Cr Dwyer said the Sunshine Coast Art Prize had become one of the Coast’s signature annual art events for both local and national artists, culminating in an exhibition of some of the best contemporary Australian art.
“The winning piece, Worker’s Blues #1, comments boldly and bravely on a lifestyle that has become familiar to many Queensland, including Sunshine Coast, communities and families,” Cr Dwyer said.
“Its selection as the winning art piece for 2017 will polarise opinion and add to a growing Sunshine Coast Art Collection which aims to capture and document developments in broader contemporary Australian visual art practice.”

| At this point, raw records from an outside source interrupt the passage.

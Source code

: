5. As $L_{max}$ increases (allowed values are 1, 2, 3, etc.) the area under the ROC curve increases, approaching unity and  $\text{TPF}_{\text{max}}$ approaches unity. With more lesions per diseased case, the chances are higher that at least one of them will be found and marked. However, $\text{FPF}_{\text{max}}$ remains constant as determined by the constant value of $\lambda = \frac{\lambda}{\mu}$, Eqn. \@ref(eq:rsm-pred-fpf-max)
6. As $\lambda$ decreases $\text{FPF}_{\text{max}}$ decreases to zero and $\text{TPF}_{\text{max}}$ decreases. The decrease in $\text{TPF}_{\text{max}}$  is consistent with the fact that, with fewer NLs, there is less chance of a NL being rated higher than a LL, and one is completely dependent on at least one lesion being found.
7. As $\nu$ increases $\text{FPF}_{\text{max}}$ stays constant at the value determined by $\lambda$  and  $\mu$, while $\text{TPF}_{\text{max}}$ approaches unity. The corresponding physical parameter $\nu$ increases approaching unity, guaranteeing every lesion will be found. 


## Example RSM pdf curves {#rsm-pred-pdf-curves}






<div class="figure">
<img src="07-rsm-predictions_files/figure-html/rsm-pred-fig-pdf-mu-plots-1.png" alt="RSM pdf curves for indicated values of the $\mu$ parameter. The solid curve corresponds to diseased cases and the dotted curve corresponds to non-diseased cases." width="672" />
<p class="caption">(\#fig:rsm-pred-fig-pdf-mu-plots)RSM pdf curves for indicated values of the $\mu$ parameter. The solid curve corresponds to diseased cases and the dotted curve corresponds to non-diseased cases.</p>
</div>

Judge Angela Goddard said Worker’s Blues #1 had a lot to say about the current state of work in our country.
“She’s used an unexpected medium – the heavy cotton drill of the classic mining industry work uniform – cut and resewn into a form that is reminiscent of protest banners,” Ms Goddard said.
“The fluorescent ‘high vis’ colours grab your attention and convey her message immediately.
“When we think about it, the ‘fly in fly out’ worker has become emblematic of both aspiration and sacrific.
“We know that these jobs often mean higher wages, but they also necessitate forgoing time with family.
“Jennifer Herd’s pinhole works Nine Queensland Shields can be enjoyed as minimal abstract patterns, exploring delicate shadow effects, but there is a deeper message here.
“These works speak of the violence of the frontier wars, and these patterns are actually drawn from traditional aboriginal shield designs from Herd’s ancestral lands in the Atherton Tableland region.
“Abbey McCulloch’s painting Exile is beautifully layered and atmospheric, conveying a sense of being both inside and outside one's body and mind at the same time.
“I look forward to seeing what the residency might bring to her practice.”
Art lovers can vote for their favourite artwork in the exhibition by visiting Caloundra Regional Gallery and voting online via council’s gallery website before October 3. A $100 voucher from the gallery gift shop is up for grabs for one lucky entrant.
The artist who receives the most public votes will win the People’s Choice Award and receive a $2500 cash prize, sponsored by the Caloundra Chamber of Commerce.
The exhibition will be on display at Caloundra Regional Gallery until October 8.
The Sunshine Coast Art Prize 2017 is supported by Audi Centre Sunshine Coast and Sunshine Coast Council (Major prize), De Deyne family (Highly Commended prize), Caloundra Chamber of Commerce (People’s Choice prize), Montville Country Cabins and Caloundra Regional Gallery (Art Prize Residency) and International Art Services (Transport).
For more details about the Sunshine Coast Art Prize, visit council’s gallery website.
ABOUT THE ARTISTS
Raquel Ormella is an artist working at the intersection of arts and activism. Her practice encompasses video, installation, drawing and zines and she has exhibited regularly in national and international exhibitions since 1999. She has won numerous prizes and grants including the prestigious Fishers’ Ghost Art Award, Campbelltown Art Centre, NSW, 2012 and her works have been acquired by major collections across the country, including the National Gallery of Australia, Canberra; Queensland Art Gallery I Gallery of Modern Art, Brisbane; Art Gallery of New South Wales, Sydney; Museum of Contemporary Art, Sydney.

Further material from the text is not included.